Search each line below for "deviceid", then return the lines where it appears.

Listed records below:

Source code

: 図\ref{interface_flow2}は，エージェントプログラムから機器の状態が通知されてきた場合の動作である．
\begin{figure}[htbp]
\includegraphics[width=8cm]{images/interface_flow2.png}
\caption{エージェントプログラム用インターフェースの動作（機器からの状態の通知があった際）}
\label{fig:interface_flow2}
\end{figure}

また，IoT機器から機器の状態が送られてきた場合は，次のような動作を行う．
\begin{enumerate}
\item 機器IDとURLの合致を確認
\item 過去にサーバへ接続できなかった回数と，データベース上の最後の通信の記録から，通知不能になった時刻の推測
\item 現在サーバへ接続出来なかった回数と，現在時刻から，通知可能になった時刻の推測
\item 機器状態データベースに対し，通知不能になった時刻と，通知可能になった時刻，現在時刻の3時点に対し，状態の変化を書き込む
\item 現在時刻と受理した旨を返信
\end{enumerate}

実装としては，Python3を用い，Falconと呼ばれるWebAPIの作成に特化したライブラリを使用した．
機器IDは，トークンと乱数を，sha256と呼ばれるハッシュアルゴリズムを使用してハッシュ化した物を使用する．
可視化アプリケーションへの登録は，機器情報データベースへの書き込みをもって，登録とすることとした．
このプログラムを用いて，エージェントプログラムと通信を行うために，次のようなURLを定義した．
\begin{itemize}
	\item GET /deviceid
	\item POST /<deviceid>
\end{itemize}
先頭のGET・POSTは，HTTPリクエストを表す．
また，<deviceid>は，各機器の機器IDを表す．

End of Listed records.
Listed records below:

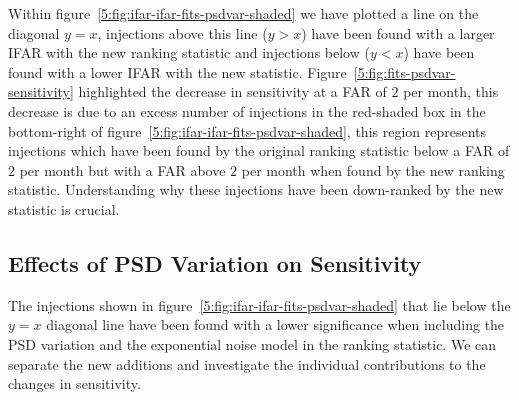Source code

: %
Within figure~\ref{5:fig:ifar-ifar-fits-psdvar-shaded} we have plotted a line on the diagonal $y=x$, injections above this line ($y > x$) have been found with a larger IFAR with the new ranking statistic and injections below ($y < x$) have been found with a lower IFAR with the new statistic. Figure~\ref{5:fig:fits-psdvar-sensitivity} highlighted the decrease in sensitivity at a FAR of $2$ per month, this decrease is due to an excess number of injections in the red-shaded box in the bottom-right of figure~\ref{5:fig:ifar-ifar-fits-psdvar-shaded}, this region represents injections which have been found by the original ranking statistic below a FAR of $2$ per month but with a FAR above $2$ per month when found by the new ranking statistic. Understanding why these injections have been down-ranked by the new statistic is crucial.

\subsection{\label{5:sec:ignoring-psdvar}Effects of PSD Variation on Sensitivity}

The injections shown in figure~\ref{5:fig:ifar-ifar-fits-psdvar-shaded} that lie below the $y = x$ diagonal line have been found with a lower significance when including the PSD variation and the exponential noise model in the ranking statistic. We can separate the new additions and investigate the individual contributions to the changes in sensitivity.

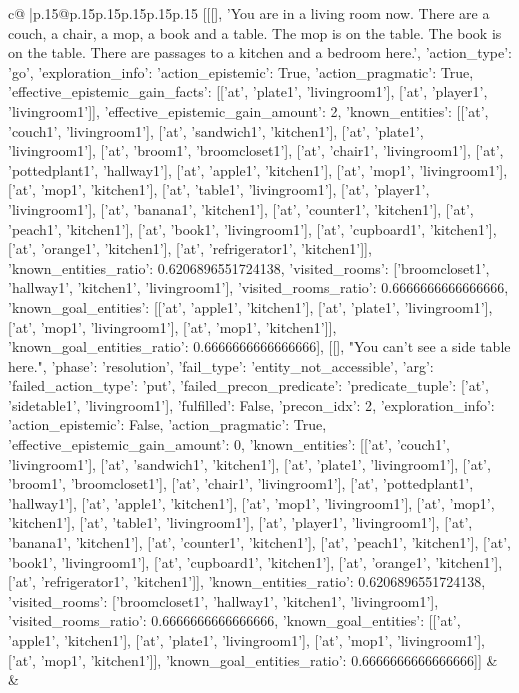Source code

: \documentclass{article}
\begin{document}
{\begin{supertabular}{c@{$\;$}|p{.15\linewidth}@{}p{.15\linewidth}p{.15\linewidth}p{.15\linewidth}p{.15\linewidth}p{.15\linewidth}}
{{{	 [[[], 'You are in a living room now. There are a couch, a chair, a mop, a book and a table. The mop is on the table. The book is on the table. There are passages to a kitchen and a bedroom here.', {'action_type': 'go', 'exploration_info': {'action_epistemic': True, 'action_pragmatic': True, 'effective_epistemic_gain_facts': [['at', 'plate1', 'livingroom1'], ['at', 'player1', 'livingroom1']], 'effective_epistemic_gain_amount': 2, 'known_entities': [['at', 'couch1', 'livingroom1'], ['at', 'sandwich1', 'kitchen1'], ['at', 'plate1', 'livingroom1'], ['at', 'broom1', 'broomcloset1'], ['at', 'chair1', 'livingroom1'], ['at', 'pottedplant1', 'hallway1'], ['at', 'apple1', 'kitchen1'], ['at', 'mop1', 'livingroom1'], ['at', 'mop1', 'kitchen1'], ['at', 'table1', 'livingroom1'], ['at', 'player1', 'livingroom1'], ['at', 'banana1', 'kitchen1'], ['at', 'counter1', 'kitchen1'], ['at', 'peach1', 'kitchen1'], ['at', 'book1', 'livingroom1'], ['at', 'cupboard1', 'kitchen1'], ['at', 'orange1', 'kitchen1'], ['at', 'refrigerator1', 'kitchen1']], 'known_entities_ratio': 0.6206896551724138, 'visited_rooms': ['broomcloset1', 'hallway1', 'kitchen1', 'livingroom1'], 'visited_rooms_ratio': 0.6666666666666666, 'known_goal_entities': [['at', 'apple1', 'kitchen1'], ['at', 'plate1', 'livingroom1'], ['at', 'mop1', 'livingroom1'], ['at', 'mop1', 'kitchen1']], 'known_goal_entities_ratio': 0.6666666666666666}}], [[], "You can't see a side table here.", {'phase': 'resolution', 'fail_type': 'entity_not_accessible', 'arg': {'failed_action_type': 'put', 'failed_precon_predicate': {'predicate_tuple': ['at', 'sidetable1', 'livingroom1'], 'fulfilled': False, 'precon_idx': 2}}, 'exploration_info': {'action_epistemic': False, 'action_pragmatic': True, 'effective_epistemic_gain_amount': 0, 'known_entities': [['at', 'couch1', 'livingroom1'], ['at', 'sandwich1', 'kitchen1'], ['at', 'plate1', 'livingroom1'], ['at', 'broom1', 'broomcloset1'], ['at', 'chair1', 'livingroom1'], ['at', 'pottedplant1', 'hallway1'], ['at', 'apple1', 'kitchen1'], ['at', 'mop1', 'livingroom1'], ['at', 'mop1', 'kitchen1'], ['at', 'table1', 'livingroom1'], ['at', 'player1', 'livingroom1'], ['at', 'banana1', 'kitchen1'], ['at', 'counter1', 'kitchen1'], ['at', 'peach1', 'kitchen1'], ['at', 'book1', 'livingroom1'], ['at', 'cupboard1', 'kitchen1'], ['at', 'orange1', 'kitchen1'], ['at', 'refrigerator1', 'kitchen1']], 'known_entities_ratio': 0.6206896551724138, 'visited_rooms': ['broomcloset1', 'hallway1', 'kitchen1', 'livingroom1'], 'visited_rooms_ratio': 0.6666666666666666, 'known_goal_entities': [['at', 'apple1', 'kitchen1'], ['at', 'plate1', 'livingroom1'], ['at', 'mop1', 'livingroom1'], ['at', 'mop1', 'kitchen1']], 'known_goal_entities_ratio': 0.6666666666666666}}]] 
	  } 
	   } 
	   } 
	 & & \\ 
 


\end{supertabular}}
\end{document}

End of Listed records.
Listed records below:

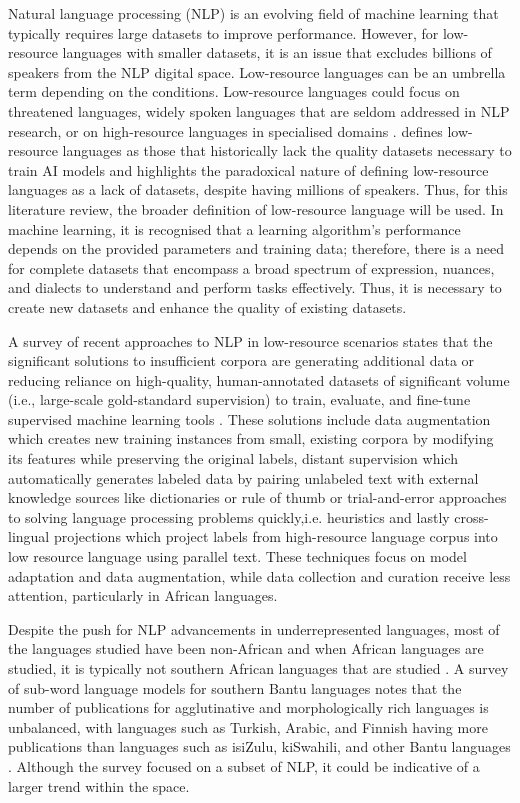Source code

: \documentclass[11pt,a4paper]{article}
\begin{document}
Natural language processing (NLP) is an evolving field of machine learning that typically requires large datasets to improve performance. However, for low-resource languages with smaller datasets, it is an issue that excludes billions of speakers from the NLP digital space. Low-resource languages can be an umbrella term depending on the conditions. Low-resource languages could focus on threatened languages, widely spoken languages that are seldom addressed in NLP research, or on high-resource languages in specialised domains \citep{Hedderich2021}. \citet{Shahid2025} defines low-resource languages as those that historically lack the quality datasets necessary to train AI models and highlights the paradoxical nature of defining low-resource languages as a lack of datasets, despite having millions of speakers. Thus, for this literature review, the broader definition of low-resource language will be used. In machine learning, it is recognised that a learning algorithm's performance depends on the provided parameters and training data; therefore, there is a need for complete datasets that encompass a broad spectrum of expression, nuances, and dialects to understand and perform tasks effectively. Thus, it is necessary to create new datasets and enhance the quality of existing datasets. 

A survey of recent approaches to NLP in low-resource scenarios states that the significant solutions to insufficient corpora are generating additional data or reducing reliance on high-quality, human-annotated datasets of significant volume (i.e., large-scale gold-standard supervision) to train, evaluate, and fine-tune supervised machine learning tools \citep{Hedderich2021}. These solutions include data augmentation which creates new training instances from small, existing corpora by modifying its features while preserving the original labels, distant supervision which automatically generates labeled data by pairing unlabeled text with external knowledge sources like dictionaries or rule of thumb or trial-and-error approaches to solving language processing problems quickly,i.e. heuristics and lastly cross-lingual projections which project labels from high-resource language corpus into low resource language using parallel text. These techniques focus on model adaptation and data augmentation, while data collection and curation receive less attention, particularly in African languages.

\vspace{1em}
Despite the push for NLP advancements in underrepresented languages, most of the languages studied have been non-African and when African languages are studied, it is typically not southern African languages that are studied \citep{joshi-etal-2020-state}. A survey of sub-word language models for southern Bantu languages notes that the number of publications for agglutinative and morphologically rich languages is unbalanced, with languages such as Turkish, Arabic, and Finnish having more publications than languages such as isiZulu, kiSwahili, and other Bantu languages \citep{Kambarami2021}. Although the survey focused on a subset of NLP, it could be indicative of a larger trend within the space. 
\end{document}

End of Listed records.

### Answer for this exercise
	\item GET /deviceid
	\item POST /<deviceid>
また，<deviceid>は，各機器の機器IDを表す．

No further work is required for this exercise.